*WHAT IS BEING ASKED*:
A faithful copy without images is required: write out all the records exactly.

(Rendered images with source text)
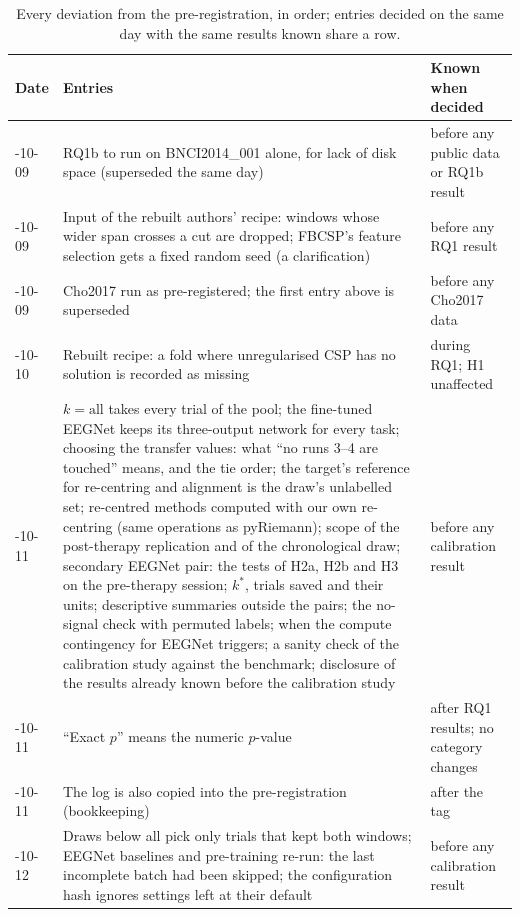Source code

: \begin{table}[!htbp]
\centering
\caption{Every deviation from the pre-registration, in order; entries decided on the same day with the same results known share a row.}
\label{tab:app-deviations}
\footnotesize
\begin{tabularx}{\textwidth}{>{\raggedright\arraybackslash}p{1.65cm}>{\raggedright\arraybackslash}X>{\raggedright\arraybackslash}p{3.6cm}}
\toprule
Date & Entries & Known when decided \\
\midrule
2026-10-09 & RQ1b to run on BNCI2014\_001 alone, for lack of disk space (superseded the same day) & before any public data or RQ1b result \\
2026-10-09 & Input of the rebuilt authors' recipe: windows whose wider span crosses a cut are dropped; FBCSP's feature selection gets a fixed random seed (a clarification) & before any RQ1 result \\
2026-10-09 & Cho2017 run as pre-registered; the first entry above is superseded & before any Cho2017 data \\
2026-10-10 & Rebuilt recipe: a fold where unregularised CSP has no solution is recorded as missing & during RQ1; H1 unaffected \\
2026-10-11 & $k = \text{all}$ takes every trial of the pool; the fine-tuned EEGNet keeps its three-output network for every task; choosing the transfer values: what ``no runs 3--4 are touched'' means, and the tie order; the target's reference for re-centring and alignment is the draw's unlabelled set; re-centred methods computed with our own re-centring (same operations as pyRiemann); scope of the post-therapy replication and of the chronological draw; secondary EEGNet pair: the tests of H2a, H2b and H3 on the pre-therapy session; $k^*$, trials saved and their units; descriptive summaries outside the pairs; the no-signal check with permuted labels; when the compute contingency for EEGNet triggers; a sanity check of the calibration study against the benchmark; disclosure of the results already known before the calibration study & before any calibration result \\
2026-10-11 & ``Exact $p$'' means the numeric $p$-value & after RQ1 results; no category changes \\
2026-10-11 & The log is also copied into the pre-registration (bookkeeping) & after the tag \\
2026-10-12 & Draws below all pick only trials that kept both windows; EEGNet baselines and pre-training re-run: the last incomplete batch had been skipped; the configuration hash ignores settings left at their default & before any calibration result \\

\end{tabularx}
\end{table}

*WORKED SOLUTION*:
Source code

: \begin{table}[!htbp]
\centering
\caption{Every deviation from the pre-registration, in order; entries decided on the same day with the same results known share a row.}
\label{tab:app-deviations}
\footnotesize
\begin{tabularx}{\textwidth}{>{\raggedright\arraybackslash}p{1.65cm}>{\raggedright\arraybackslash}X>{\raggedright\arraybackslash}p{3.6cm}}
\toprule
Date & Entries & Known when decided \\
\midrule
2026-10-09 & RQ1b to run on BNCI2014\_001 alone, for lack of disk space (superseded the same day) & before any public data or RQ1b result \\
2026-10-09 & Input of the rebuilt authors' recipe: windows whose wider span crosses a cut are dropped; FBCSP's feature selection gets a fixed random seed (a clarification) & before any RQ1 result \\
2026-10-09 & Cho2017 run as pre-registered; the first entry above is superseded & before any Cho2017 data \\
2026-10-10 & Rebuilt recipe: a fold where unregularised CSP has no solution is recorded as missing & during RQ1; H1 unaffected \\
2026-10-11 & $k = \text{all}$ takes every trial of the pool; the fine-tuned EEGNet keeps its three-output network for every task; choosing the transfer values: what ``no runs 3--4 are touched'' means, and the tie order; the target's reference for re-centring and alignment is the draw's unlabelled set; re-centred methods computed with our own re-centring (same operations as pyRiemann); scope of the post-therapy replication and of the chronological draw; secondary EEGNet pair: the tests of H2a, H2b and H3 on the pre-therapy session; $k^*$, trials saved and their units; descriptive summaries outside the pairs; the no-signal check with permuted labels; when the compute contingency for EEGNet triggers; a sanity check of the calibration study against the benchmark; disclosure of the results already known before the calibration study & before any calibration result \\
2026-10-11 & ``Exact $p$'' means the numeric $p$-value & after RQ1 results; no category changes \\
2026-10-11 & The log is also copied into the pre-registration (bookkeeping) & after the tag \\
2026-10-12 & Draws below all pick only trials that kept both windows; EEGNet baselines and pre-training re-run: the last incomplete batch had been skipped; the configuration hash ignores settings left at their default & before any calibration result \\

\end{tabularx}
\end{table}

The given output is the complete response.